About 90 elementary school children’s lives changed in 2008.

UNC volunteers at the hunger relief organization TABLE in Carrboro check locally grown potatoes for freshness (Photo by: Michael Bloom).

They no longer had to go hungry on the weekends. They now had a program that would bring fresh food directly to them.

All they had to do was go to an after-school program and pick up a backpack.

“When I would show up on Friday the kids would scream, ‘Oh, here comes the backpack lady,’” said Leighann Breeze, associate director at the Carrboro-based hunger relief organization, TABLE.

Now in its fourth year, the nonprofit volunteer service packs loaner backpacks for children from low-income families in the Chapel Hill-Carrboro school district weekly.
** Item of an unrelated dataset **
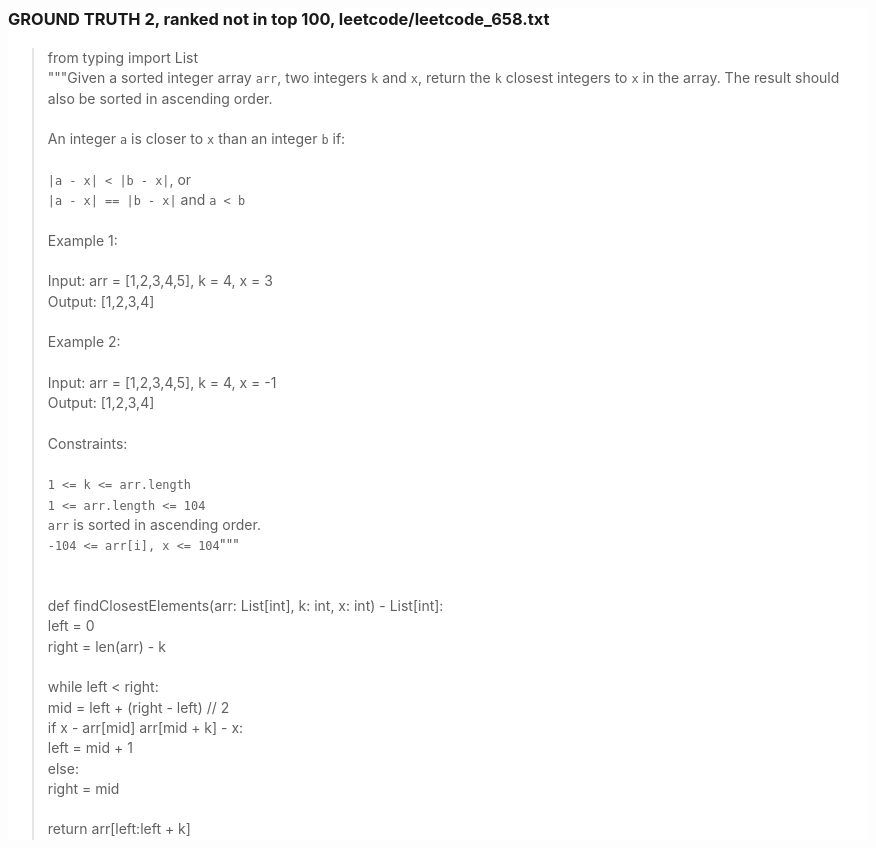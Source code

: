 ### GROUND TRUTH 2, ranked not in top 100, leetcode/leetcode_658.txt
> from typing import List<br>    """Given a sorted integer array `arr`, two integers `k` and `x`, return the `k` closest integers to `x` in the array. The result should also be sorted in ascending order.<br><br>An integer `a` is closer to `x` than an integer `b` if:<br><br>   `|a - x| < |b - x|`, or<br>   `|a - x| == |b - x|` and `a < b`<br><br>Example 1:<br><br>Input: arr = \[1,2,3,4,5\], k = 4, x = 3<br>Output: \[1,2,3,4\]<br><br>Example 2:<br><br>Input: arr = \[1,2,3,4,5\], k = 4, x = -1<br>Output: \[1,2,3,4\]<br><br>Constraints:<br><br>   `1 <= k <= arr.length`<br>   `1 <= arr.length <= 104`<br>   `arr` is sorted in ascending order.<br>   `-104 <= arr[i], x <= 104`"""<br><br><br>def findClosestElements(arr: List[int], k: int, x: int) - List[int]:<br>    left = 0<br>    right = len(arr) - k<br><br>    while left < right:<br>        mid = left + (right - left) // 2<br>        if x - arr[mid]  arr[mid + k] - x:<br>            left = mid + 1<br>        else:<br>            right = mid<br><br>    return arr[left:left + k]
Many of these students eat reduced price or free meals at school and rely on TABLE to feed them on weekends.

Every Friday, UNC-Chapel Hill student volunteers and community members drop off hundreds of pounds of food to elementary schools and apartment complexes in the district, feeding underprivileged children who would have had difficulty finding food elsewhere.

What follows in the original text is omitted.